WORK REQUEST
Tell me how many lines in the data below hold the string "positive", and say nothing else.

EXERCISE DATA
-.-.-
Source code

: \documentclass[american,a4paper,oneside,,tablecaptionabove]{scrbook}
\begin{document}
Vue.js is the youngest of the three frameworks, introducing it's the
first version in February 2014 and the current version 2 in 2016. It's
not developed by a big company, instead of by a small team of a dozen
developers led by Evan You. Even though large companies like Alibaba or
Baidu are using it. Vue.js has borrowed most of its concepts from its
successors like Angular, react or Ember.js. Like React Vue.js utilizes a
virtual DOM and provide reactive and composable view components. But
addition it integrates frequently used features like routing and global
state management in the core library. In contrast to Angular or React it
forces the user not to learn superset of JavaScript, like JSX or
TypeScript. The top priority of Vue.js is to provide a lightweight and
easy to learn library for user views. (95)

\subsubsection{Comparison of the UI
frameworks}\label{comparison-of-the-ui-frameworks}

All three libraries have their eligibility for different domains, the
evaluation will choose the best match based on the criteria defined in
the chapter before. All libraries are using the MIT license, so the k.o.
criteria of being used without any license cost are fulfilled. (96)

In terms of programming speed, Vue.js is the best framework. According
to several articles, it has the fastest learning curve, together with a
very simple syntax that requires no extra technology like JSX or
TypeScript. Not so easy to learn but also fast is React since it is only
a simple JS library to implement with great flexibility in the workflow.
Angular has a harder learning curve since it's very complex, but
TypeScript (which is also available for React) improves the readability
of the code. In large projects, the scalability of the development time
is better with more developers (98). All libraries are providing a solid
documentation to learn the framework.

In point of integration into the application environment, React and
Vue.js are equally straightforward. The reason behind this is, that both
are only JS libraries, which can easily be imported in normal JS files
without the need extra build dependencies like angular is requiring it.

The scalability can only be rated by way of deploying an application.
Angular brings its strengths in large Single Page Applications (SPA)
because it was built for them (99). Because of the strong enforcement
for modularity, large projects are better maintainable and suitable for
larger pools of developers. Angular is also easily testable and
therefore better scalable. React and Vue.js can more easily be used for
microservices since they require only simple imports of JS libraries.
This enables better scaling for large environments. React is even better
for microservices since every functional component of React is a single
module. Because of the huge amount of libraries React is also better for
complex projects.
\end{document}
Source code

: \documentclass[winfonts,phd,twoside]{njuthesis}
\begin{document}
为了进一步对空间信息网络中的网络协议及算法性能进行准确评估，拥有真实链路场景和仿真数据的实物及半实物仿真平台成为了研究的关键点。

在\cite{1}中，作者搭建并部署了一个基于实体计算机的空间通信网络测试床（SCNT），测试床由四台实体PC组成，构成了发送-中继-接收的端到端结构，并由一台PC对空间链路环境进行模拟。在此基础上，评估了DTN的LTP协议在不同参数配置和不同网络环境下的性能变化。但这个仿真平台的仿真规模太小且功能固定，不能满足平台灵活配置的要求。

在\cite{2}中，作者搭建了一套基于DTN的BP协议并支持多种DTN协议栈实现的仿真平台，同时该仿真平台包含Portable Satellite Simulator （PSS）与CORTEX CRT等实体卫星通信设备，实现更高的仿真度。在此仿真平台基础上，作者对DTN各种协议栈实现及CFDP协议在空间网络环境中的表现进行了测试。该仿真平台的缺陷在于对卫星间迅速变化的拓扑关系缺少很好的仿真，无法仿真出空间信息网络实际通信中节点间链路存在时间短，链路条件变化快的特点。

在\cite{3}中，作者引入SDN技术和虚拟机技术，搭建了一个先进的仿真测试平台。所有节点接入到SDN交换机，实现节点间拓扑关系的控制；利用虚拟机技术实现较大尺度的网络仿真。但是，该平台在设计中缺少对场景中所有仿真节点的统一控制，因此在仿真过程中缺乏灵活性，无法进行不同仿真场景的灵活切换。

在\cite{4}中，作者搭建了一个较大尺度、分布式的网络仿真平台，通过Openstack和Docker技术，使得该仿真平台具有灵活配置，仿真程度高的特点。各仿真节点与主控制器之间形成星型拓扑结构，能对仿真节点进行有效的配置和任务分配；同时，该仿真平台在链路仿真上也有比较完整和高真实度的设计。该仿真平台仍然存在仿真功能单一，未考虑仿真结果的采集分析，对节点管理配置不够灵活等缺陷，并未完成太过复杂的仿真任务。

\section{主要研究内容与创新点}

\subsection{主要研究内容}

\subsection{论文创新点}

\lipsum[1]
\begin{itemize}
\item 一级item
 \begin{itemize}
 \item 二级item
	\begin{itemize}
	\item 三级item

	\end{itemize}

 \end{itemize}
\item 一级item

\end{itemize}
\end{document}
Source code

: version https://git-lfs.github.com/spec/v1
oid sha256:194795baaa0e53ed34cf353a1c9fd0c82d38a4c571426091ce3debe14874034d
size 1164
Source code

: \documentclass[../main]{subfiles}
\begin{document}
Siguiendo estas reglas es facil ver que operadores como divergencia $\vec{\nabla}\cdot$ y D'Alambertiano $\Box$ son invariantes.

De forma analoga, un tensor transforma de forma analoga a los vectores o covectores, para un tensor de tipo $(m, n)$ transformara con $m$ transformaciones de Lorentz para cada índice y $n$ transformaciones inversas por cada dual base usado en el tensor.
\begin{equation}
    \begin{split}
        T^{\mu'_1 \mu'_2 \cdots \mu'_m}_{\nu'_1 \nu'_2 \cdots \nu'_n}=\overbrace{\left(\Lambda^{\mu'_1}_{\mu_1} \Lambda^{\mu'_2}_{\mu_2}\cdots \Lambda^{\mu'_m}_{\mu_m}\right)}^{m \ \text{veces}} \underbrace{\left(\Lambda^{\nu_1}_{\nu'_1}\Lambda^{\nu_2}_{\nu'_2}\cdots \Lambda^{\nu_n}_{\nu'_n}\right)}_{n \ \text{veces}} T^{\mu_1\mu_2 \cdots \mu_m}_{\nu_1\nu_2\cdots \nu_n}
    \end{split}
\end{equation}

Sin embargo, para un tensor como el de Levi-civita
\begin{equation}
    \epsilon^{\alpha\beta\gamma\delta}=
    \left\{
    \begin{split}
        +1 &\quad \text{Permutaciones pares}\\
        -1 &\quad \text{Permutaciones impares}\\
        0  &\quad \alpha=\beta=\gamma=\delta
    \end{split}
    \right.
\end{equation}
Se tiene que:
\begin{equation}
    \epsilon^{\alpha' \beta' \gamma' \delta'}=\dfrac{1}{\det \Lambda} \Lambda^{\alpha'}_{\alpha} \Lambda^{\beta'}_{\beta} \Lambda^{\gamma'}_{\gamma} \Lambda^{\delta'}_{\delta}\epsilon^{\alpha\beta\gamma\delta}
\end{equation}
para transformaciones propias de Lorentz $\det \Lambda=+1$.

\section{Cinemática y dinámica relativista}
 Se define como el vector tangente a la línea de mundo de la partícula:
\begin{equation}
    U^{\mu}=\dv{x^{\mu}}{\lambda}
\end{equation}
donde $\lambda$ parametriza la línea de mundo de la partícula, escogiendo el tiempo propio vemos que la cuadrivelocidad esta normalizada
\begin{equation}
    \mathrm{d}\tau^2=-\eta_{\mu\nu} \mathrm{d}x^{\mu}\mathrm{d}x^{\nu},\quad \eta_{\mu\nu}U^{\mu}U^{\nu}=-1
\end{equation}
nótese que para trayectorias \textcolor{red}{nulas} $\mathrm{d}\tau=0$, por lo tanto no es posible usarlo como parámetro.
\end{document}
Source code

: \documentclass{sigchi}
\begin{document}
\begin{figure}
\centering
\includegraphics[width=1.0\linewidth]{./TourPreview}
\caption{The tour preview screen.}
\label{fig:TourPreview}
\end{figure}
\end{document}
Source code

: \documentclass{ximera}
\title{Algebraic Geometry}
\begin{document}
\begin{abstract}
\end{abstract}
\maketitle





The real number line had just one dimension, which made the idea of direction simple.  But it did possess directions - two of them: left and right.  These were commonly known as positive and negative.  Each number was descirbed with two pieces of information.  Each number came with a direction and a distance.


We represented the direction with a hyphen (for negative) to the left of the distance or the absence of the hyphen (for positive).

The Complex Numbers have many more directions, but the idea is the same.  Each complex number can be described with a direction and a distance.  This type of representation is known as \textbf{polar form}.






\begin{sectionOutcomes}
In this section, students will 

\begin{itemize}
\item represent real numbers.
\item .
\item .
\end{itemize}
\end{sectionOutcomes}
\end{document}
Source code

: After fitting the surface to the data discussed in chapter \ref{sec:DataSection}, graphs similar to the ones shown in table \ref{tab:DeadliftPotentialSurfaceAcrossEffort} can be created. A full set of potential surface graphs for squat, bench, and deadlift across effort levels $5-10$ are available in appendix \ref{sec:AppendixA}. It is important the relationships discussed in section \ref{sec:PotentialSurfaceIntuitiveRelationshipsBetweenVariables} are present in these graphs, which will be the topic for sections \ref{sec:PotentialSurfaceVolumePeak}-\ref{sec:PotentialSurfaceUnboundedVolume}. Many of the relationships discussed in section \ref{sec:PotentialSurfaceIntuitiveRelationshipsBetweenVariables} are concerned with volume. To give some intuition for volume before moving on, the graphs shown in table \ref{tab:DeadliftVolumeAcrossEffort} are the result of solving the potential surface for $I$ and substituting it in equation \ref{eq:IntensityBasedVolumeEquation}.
-.-.-
SOLUTION FOR THIS EXERCISE
2